Author's notes: Sweetness! Light! Humour! Love! Monsters! Some tinkering and fix-it-ing, and definite alteration of (and spoilers for) events up to and including S2.08 of LoM. Crossover with New Who S2.10. For the fantabulous Loz, on her birthday. :) Quick and dirty beta courtesy of Andy. No jokes about the quickness or the dirtiness and to whom those adjectives most aptly pertain. ;)  


* * *

_[SETTING: A ROOM, with a fireplace, where a video camera is being hastily positioned and repositioned by an ageing gentleman who looks vaguely familiar.

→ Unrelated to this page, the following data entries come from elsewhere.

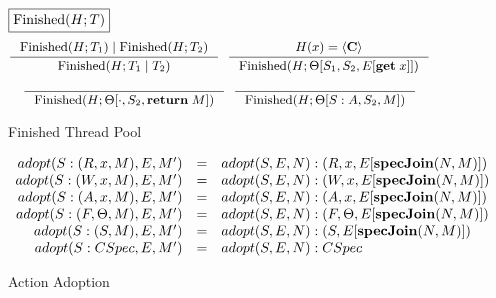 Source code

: 
\nopagebreak
\onecolumn

\begin{figure}
$\boxed{\text{Finished}(H; T)} $
\[
\mbox{\small
\inference[]{\finished(H; T_1) \; | \; \finished(H; T_2)} {\finished(H; T_1 \; | \; T_2)}\;
\inference[]{H(x) = \langle \commit \rangle} {\finished(H; \Theta[S_1, S_2, \eval{\getKW \; x}])}
}
\]

\[
\mbox{\small
\inference[]{}{\finished(H; \Theta[\cdot, S_2, \return \; M])} \;
\inference[]{}{\finished(H; \Theta[S:A, S_2, M])}
}
\]
\caption{Finished Thread Pool}
\label{fig:finished}
\end{figure}

\begin{figure}
\begin{displaymath}
\begin{array}{rcll}
adopt(S : (R, x, M), E, M') &=& adopt(S, E, N) : (R, x, E[\text{\bf specJoin}(N, M)]) \\
adopt(S : (W, x, M), E, M') &=& adopt(S, E, N) : (W, x, E[\text{\bf specJoin}(N, M)]) \\
adopt(S : (A, x, M), E, M') &=& adopt(S, E, N) : (A, x, E[\text{\bf specJoin}(N, M)]) \\
adopt(S : (F, \Theta, M), E, M') &=& adopt(S, E, N) : (F, \Theta, E[\text{\bf specJoin}(N, M)]) \\
adopt(S : (S, M), E, M') &=& adopt(S, E, N) : (S, E[\text{\bf specJoin}(N, M)]) \\
adopt(S : CSpec, E, M') &=& adopt(S, E, N) : CSpec\\
\end{array}
\end{displaymath}
\caption{Action Adoption}
\label{fig:adopt}
\end{figure}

He is seated in front of the camera, and he's manipulating it on its tripod with the REC light blinking as it frames the picture, which is how we're seeing this; it is revealed we are watching someone's home video recording. Hands come up and adjust the camera once more, and A MAN dives into a rocking chair in front of the fireplace, sat at an angle to it and conveniently close-by a small table with a nice mug of hot chocolate and some biscuits sat cheerily to the front. THE MAN is an elderly ELTON POPE, and a further look at the video recording we are watching reveals the date to be 12/19/2035.]_

 

 

Are you seated comfortably? Oh, good. Got the hot choc and everything? Good, good. Fantastic, even. I want to make sure you're well settled before we get on with this.

 

 

I've seen a lot in my life, done a lot of things. I told you lot awhile ago how I met the Doctor, right? And the sad tale of LINDA? 

 

 

Today I'm going to tell you a different sort of story altogether. It's almost like a fairy tale, only just like with the Doctor, this one's _true_.

 

 

It's even got a happy ending, of sorts. I mean not everyone can be like me and Ursula, of course, but this is very like, very like _indeed_.

 

 

It all started back in 1973.

 

 

I know, I know, I hardly look like I could be old enough to have been alive in 1973, and you're right. But my father? My father remembers _everything_. Me, I need my recordings to help keep track, although I didn't always. But him? Very sharp mind, that one. But you don't just come to run a criminal empire without having a sharp knife or two in your drawer, if you know what I mean.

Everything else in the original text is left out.